I recently got pair of more academic works edited by Gary Hoppenstand that may be of interest.
The first is a hardcover reference book, Critical Insights: Pulp Fiction of the ’20s and ’30s. Published in 2013 by Salem Press, it’s more likely to be found in library reference sections, but if you want a copy, you can order one from Salem or you might find a used copy (maybe a former library book like I did) pretty cheap.
My main complain about the book is it doesn’t look at the entire field of pulp magazines, but only at Weird Tales and a handful of the major authors there. So understand that going into it.
We start off with a couple of intros by Hoppenstand that gives a good overview of where pulp magazines came about from the story papers of the early 1800s into the dime novels of the late 1800s and then the pulps, with a good coverage on the development of Weird Tales and its history.

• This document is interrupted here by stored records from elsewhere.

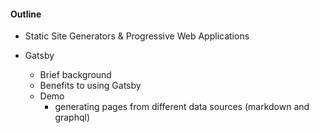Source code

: #### Outline

- Static Site Generators & Progressive Web Applications

- Gatsby
  - Brief background
  - Benefits to using Gatsby
  - Demo
    - generating pages from different data sources (markdown and graphql)
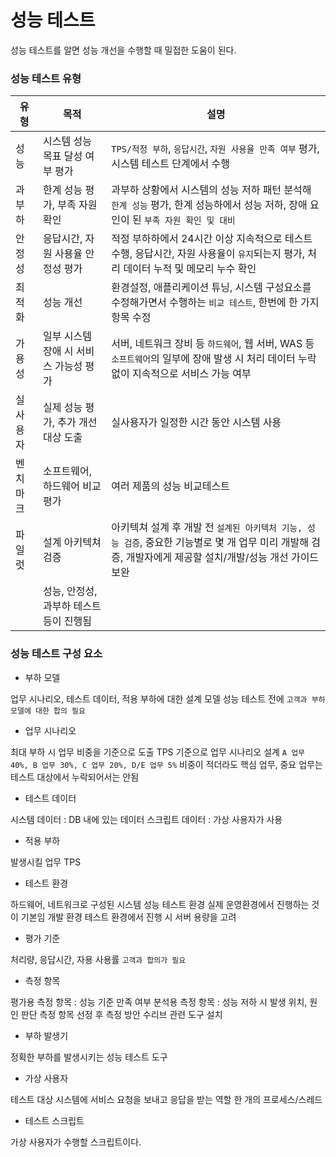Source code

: # 성능 테스트

성능 테스트를 알면 성능 개선을 수행할 때 밀접한 도움이 된다.

### 성능 테스트 유형

|유형   |목적   |설명               |
|------|------|-----------------------------------------------------|
|성능   |시스템 성능 목표 달성 여부 평가|`TPS/적정 부하`, `응답시간`, `자원 사용율 만족 여부` 평가, 시스템 테스트 단계에서 수행|
|과부하 |한계 성능 평가, 부족 자원 확인 |과부하 상황에서 시스템의 성능 저하 패턴 분석해 `한계 성능` 평가, 한계 성능하에서 성능 저하, 장애 요인이 된 `부족 자원 확인 및 대비`|
|안정성|응답시간, 자원 사용율 안정성 평가|적정 부하하에서 24시간 이상 지속적으로 테스트 수행, 응답시간, 자원 사용율이 `유지`되는지 평가, 처리 데이터 누적 및 메모리 누수 확인|
|최적화 |성능 개선                        |환경설정, 애플리케이션 튜닝, 시스템 구성요소를 수정해가면서 수행하는 `비교 테스트`, 한번에 한 가지 항목 수정|
|가용성 |일부 시스템 장애 시 서비스 가능성 평가 |서버, 네트워크 장비 등 `하드웨어`, 웹 서버, WAS 등 `소프트웨어`의 일부에 장애 발생 시 처리 데이터 누락 없이 지속적으로 서비스 가능 여부|
|실사용자|실제 성능 평가, 추가 개선 대상 도출   | 실사용자가 일정한 시간 동안 시스템 사용   |
|벤치마크|소프트웨어, 하드웨어 비교 평가        | 여러 제품의 성능 비교테스트  |
|파일럿 |설계 아키텍쳐 검증 |아키텍쳐 설계 후 개발 전 `설계된 아키텍처 기능, 성능 검증`, 중요한 기능별로 몇 개 업무 미리 개발해 검증, 개발자에게 제공할 설치/개발/성능 개선 가이드 보완|
|                      |성능, 안정성, 과부하 테스트 등이 진행됨

### 성능 테스트 구성 요소

* 부하 모델

업무 시나리오, 테스트 데이터, 적용 부하에 대한 설계 모델
성능 테스트 전에 `고객과 부하 모델에 대한 합의 필요`

* 업무 시나리오

최대 부하 시 업무 비중을 기준으로 도출
TPS 기준으로 업무 시나리오 설계
`A 업무 40%, B 업무 30%, C 업무 20%, D/E 업무 5%`
비중이 적더라도 핵심 업무, 중요 업무는 테스트 대상에서 누락되어서는 안됨

* 테스트 데이터

시스템 데이터 : DB 내에 있는 데이터
스크립트 데이터 : 가상 사용자가 사용

* 적용 부하

발생시킬 업무 TPS

* 테스트 환경

하드웨어, 네트워크로 구성된 시스템 성능 테스트 환경
실제 운영환경에서 진행하는 것이 기본임
개발 환경 테스트 환경에서 진행 시 서버 용량을 고려

* 평가 기준

처리량, 응답시간, 자용 사용률
`고객과 합의가 필요`

* 측정 항목

평가용 측정 항목 : 성능 기준 만족 여부
분석용 측정 항목 : 성능 저하 시 발생 위치, 원인 판단
측정 항목 선정 후 측정 방안 수리브 관련 도구 설치

* 부하 발생기

정확한 부하를 발생시키는 성능 테스트 도구

* 가상 사용자

테스트 대상 시스템에 서비스 요청을 보내고 응답을 받는 역할
한 개의 프로세스/스레드

* 테스트 스크립트

가상 사용자가 수행할 스크립트이다.

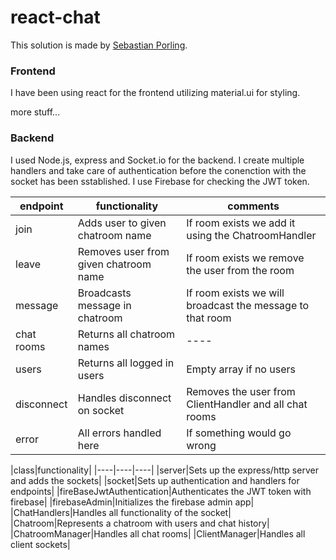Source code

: # react-chat

This solution is made by [Sebastian Porling](https://github.org/sebastian-porling).

### Frontend

I have been using react for the frontend utilizing material.ui for styling.

more stuff...

### Backend

I used Node.js, express and Socket.io for the backend.
I create multiple handlers and take care of authentication before the conenction with the socket has been sstablished.
I use Firebase for checking the JWT token.

| endpoint   | functionality                         | comments                                                  |
| ---------- | ------------------------------------- | --------------------------------------------------------- |
| join       | Adds user to given chatroom name      | If room exists we add it using the ChatroomHandler        |
| leave      | Removes user from given chatroom name | If room exists we remove the user from the room           |
| message    | Broadcasts message in chatroom        | If room exists we will broadcast the message to that room |
| chat rooms  | Returns all chatroom names            | ----                                                      |
| users      | Returns all logged in users           | Empty array if no users                                  |
| disconnect | Handles disconnect on socket          | Removes the user from ClientHandler and all chat rooms     |
| error      | All errors handled here               | If something would go wrong                               |

|class|functionality|
|----|----|----|
|server|Sets up the express/http server and adds the sockets|
|socket|Sets up authentication and handlers for endpoints|
|fireBaseJwtAuthentication|Authenticates the JWT token with firebase|
|firebaseAdmin|Initializes the firebase admin app|
|ChatHandlers|Handles all functionality of the socket|
|Chatroom|Represents a chatroom with users and chat history|
|ChatroomManager|Handles all chat rooms|
|ClientManager|Handles all client sockets|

The meat of the volume is 11 essays on not just the major authors of Weird Tales: Robert E. Howard, H.P. Lovecraft, and Clark Ashton Smith, but also Robert Block, C.L. Moore, Henry Kuttner, August Derleth, Frank Belknap Long, and Seabury Quinn.
Then there is a section of “archived materials,” which reprints essays from prior volumes from Salem Press. So we get essays on the Conan series, The Dunwich Horror, CAS’s Hyperborea and Zothique, C.L. Moore’s Jirel of Jorey, and the Jules de Grandin series.
Thankfully, I do enjoy Weird Tales and works about it and can enjoy this volume. But I’d really like to see such as work as this focused on the entire pulp field as we have some great books on Weird Tales already, some of which I’ve reviewed here. We need kind of an academic version of Blood ‘n’ Thunder Guide to Pulp Fiction.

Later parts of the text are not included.